══ Material provided ══

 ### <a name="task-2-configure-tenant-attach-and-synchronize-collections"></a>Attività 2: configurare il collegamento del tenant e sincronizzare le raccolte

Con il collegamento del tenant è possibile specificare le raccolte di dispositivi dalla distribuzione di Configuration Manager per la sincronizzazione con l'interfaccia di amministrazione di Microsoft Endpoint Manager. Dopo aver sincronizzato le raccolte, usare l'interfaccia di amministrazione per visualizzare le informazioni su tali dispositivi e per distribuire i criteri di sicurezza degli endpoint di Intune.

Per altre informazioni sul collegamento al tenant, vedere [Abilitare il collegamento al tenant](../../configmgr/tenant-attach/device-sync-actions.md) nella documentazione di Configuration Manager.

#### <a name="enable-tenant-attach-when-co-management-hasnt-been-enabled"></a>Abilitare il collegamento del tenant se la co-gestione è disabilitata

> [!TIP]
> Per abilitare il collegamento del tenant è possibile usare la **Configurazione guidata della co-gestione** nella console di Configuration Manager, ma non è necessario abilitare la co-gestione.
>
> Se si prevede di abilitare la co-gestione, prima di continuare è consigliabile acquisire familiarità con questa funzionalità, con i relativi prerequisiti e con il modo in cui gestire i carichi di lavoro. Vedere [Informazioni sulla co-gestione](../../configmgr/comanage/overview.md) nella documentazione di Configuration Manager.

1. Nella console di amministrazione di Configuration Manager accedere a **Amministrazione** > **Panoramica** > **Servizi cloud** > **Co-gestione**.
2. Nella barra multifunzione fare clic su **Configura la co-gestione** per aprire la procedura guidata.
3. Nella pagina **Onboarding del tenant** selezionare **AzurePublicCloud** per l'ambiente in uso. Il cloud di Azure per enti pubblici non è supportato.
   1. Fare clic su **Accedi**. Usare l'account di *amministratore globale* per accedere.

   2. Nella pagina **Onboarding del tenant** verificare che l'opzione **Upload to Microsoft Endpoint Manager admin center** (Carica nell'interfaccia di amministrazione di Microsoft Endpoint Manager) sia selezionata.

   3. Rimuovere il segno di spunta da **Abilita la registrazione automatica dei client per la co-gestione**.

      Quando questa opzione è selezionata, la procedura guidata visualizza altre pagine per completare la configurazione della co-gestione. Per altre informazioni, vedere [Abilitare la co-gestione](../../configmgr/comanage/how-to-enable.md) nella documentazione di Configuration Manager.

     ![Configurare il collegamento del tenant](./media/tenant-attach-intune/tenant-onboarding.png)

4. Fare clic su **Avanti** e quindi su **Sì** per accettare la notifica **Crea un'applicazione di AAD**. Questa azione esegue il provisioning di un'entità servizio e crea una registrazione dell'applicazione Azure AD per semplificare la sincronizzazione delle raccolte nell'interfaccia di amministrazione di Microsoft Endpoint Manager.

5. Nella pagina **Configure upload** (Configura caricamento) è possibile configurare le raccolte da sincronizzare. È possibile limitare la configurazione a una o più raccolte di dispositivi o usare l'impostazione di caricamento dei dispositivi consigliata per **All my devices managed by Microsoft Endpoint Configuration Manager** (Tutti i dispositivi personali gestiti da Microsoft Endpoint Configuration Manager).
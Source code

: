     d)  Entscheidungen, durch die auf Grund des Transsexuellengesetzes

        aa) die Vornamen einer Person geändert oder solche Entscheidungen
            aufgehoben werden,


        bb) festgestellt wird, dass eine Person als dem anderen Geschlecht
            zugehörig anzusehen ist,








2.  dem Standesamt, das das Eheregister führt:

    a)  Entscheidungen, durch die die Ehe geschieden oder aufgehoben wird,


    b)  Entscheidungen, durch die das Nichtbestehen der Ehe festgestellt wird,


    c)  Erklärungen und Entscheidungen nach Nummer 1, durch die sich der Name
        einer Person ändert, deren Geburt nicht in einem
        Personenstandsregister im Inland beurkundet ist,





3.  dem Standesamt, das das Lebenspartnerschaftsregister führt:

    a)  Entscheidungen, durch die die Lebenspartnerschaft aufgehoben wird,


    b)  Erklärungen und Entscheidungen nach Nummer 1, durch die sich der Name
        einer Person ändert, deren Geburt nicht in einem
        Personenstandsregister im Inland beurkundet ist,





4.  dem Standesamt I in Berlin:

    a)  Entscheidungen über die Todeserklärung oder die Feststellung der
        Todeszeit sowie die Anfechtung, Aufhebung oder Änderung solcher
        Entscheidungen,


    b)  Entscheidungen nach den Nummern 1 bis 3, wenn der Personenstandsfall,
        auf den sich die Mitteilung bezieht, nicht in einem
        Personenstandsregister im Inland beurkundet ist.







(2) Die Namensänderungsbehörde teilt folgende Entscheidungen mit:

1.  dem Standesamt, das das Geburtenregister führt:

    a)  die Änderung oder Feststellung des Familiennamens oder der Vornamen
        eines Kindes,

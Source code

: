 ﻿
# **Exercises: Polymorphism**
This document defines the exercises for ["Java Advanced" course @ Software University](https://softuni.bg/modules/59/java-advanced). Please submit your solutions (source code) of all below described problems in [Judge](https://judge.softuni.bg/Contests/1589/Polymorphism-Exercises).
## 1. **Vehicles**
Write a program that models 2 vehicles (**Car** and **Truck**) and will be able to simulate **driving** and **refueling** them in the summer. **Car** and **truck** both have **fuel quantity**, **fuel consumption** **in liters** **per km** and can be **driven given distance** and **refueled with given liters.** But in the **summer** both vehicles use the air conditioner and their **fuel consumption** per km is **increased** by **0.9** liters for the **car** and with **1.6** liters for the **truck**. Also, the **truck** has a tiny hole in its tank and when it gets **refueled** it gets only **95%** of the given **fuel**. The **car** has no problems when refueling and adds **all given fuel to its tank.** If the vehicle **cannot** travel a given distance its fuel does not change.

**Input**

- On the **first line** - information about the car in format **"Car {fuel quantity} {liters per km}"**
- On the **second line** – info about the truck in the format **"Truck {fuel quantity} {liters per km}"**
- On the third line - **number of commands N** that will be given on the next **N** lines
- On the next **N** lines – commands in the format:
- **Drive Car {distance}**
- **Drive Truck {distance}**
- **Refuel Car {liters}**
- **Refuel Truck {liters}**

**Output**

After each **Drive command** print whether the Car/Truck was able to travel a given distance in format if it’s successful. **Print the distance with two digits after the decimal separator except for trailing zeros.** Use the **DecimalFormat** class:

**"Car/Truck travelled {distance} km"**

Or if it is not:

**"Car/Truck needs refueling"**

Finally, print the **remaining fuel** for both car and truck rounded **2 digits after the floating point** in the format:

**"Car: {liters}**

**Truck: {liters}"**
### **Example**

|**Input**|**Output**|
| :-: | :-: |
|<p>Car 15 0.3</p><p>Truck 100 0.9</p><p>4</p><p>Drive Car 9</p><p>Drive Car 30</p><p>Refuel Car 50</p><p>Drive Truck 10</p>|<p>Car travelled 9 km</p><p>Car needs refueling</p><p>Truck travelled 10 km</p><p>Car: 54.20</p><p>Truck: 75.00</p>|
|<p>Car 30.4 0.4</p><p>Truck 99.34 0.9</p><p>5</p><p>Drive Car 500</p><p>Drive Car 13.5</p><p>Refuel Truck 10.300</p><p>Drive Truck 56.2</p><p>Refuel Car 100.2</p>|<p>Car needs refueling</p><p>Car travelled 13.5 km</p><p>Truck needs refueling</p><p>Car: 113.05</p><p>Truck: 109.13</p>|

═══

### Exercise requirements
Your task is to retype the records above exactly.

### Expected answer
 ### <a name="task-2-configure-tenant-attach-and-synchronize-collections"></a>Attività 2: configurare il collegamento del tenant e sincronizzare le raccolte

Con il collegamento del tenant è possibile specificare le raccolte di dispositivi dalla distribuzione di Configuration Manager per la sincronizzazione con l'interfaccia di amministrazione di Microsoft Endpoint Manager. Dopo aver sincronizzato le raccolte, usare l'interfaccia di amministrazione per visualizzare le informazioni su tali dispositivi e per distribuire i criteri di sicurezza degli endpoint di Intune.

Per altre informazioni sul collegamento al tenant, vedere [Abilitare il collegamento al tenant](../../configmgr/tenant-attach/device-sync-actions.md) nella documentazione di Configuration Manager.

#### <a name="enable-tenant-attach-when-co-management-hasnt-been-enabled"></a>Abilitare il collegamento del tenant se la co-gestione è disabilitata

> [!TIP]
> Per abilitare il collegamento del tenant è possibile usare la **Configurazione guidata della co-gestione** nella console di Configuration Manager, ma non è necessario abilitare la co-gestione.
>
> Se si prevede di abilitare la co-gestione, prima di continuare è consigliabile acquisire familiarità con questa funzionalità, con i relativi prerequisiti e con il modo in cui gestire i carichi di lavoro. Vedere [Informazioni sulla co-gestione](../../configmgr/comanage/overview.md) nella documentazione di Configuration Manager.

1. Nella console di amministrazione di Configuration Manager accedere a **Amministrazione** > **Panoramica** > **Servizi cloud** > **Co-gestione**.
2. Nella barra multifunzione fare clic su **Configura la co-gestione** per aprire la procedura guidata.
3. Nella pagina **Onboarding del tenant** selezionare **AzurePublicCloud** per l'ambiente in uso. Il cloud di Azure per enti pubblici non è supportato.
   1. Fare clic su **Accedi**. Usare l'account di *amministratore globale* per accedere.

   2. Nella pagina **Onboarding del tenant** verificare che l'opzione **Upload to Microsoft Endpoint Manager admin center** (Carica nell'interfaccia di amministrazione di Microsoft Endpoint Manager) sia selezionata.

   3. Rimuovere il segno di spunta da **Abilita la registrazione automatica dei client per la co-gestione**.

      Quando questa opzione è selezionata, la procedura guidata visualizza altre pagine per completare la configurazione della co-gestione. Per altre informazioni, vedere [Abilitare la co-gestione](../../configmgr/comanage/how-to-enable.md) nella documentazione di Configuration Manager.

     ![Configurare il collegamento del tenant](./media/tenant-attach-intune/tenant-onboarding.png)

4. Fare clic su **Avanti** e quindi su **Sì** per accettare la notifica **Crea un'applicazione di AAD**. Questa azione esegue il provisioning di un'entità servizio e crea una registrazione dell'applicazione Azure AD per semplificare la sincronizzazione delle raccolte nell'interfaccia di amministrazione di Microsoft Endpoint Manager.

5. Nella pagina **Configure upload** (Configura caricamento) è possibile configurare le raccolte da sincronizzare. È possibile limitare la configurazione a una o più raccolte di dispositivi o usare l'impostazione di caricamento dei dispositivi consigliata per **All my devices managed by Microsoft Endpoint Configuration Manager** (Tutti i dispositivi personali gestiti da Microsoft Endpoint Configuration Manager).
Source code

:     d)  Entscheidungen, durch die auf Grund des Transsexuellengesetzes

        aa) die Vornamen einer Person geändert oder solche Entscheidungen
            aufgehoben werden,


        bb) festgestellt wird, dass eine Person als dem anderen Geschlecht
            zugehörig anzusehen ist,








2.  dem Standesamt, das das Eheregister führt:

    a)  Entscheidungen, durch die die Ehe geschieden oder aufgehoben wird,


    b)  Entscheidungen, durch die das Nichtbestehen der Ehe festgestellt wird,


    c)  Erklärungen und Entscheidungen nach Nummer 1, durch die sich der Name
        einer Person ändert, deren Geburt nicht in einem
        Personenstandsregister im Inland beurkundet ist,





3.  dem Standesamt, das das Lebenspartnerschaftsregister führt:

    a)  Entscheidungen, durch die die Lebenspartnerschaft aufgehoben wird,


    b)  Erklärungen und Entscheidungen nach Nummer 1, durch die sich der Name
        einer Person ändert, deren Geburt nicht in einem
        Personenstandsregister im Inland beurkundet ist,





4.  dem Standesamt I in Berlin:

    a)  Entscheidungen über die Todeserklärung oder die Feststellung der
        Todeszeit sowie die Anfechtung, Aufhebung oder Änderung solcher
        Entscheidungen,


    b)  Entscheidungen nach den Nummern 1 bis 3, wenn der Personenstandsfall,
        auf den sich die Mitteilung bezieht, nicht in einem
        Personenstandsregister im Inland beurkundet ist.







(2) Die Namensänderungsbehörde teilt folgende Entscheidungen mit:

1.  dem Standesamt, das das Geburtenregister führt:

    a)  die Änderung oder Feststellung des Familiennamens oder der Vornamen
        eines Kindes,

Source code

: ﻿
# **Exercises: Polymorphism**
This document defines the exercises for ["Java Advanced" course @ Software University](https://softuni.bg/modules/59/java-advanced). Please submit your solutions (source code) of all below described problems in [Judge](https://judge.softuni.bg/Contests/1589/Polymorphism-Exercises).
## 1. **Vehicles**
Write a program that models 2 vehicles (**Car** and **Truck**) and will be able to simulate **driving** and **refueling** them in the summer. **Car** and **truck** both have **fuel quantity**, **fuel consumption** **in liters** **per km** and can be **driven given distance** and **refueled with given liters.** But in the **summer** both vehicles use the air conditioner and their **fuel consumption** per km is **increased** by **0.9** liters for the **car** and with **1.6** liters for the **truck**. Also, the **truck** has a tiny hole in its tank and when it gets **refueled** it gets only **95%** of the given **fuel**. The **car** has no problems when refueling and adds **all given fuel to its tank.** If the vehicle **cannot** travel a given distance its fuel does not change.

**Input**

- On the **first line** - information about the car in format **"Car {fuel quantity} {liters per km}"**
- On the **second line** – info about the truck in the format **"Truck {fuel quantity} {liters per km}"**
- On the third line - **number of commands N** that will be given on the next **N** lines
- On the next **N** lines – commands in the format:
- **Drive Car {distance}**
- **Drive Truck {distance}**
- **Refuel Car {liters}**
- **Refuel Truck {liters}**

**Output**

After each **Drive command** print whether the Car/Truck was able to travel a given distance in format if it’s successful. **Print the distance with two digits after the decimal separator except for trailing zeros.** Use the **DecimalFormat** class:

**"Car/Truck travelled {distance} km"**

Or if it is not:

**"Car/Truck needs refueling"**

Finally, print the **remaining fuel** for both car and truck rounded **2 digits after the floating point** in the format:

**"Car: {liters}**

**Truck: {liters}"**
### **Example**

|**Input**|**Output**|
| :-: | :-: |
|<p>Car 15 0.3</p><p>Truck 100 0.9</p><p>4</p><p>Drive Car 9</p><p>Drive Car 30</p><p>Refuel Car 50</p><p>Drive Truck 10</p>|<p>Car travelled 9 km</p><p>Car needs refueling</p><p>Truck travelled 10 km</p><p>Car: 54.20</p><p>Truck: 75.00</p>|
|<p>Car 30.4 0.4</p><p>Truck 99.34 0.9</p><p>5</p><p>Drive Car 500</p><p>Drive Car 13.5</p><p>Refuel Truck 10.300</p><p>Drive Truck 56.2</p><p>Refuel Car 100.2</p>|<p>Car needs refueling</p><p>Car travelled 13.5 km</p><p>Truck needs refueling</p><p>Car: 113.05</p><p>Truck: 109.13</p>|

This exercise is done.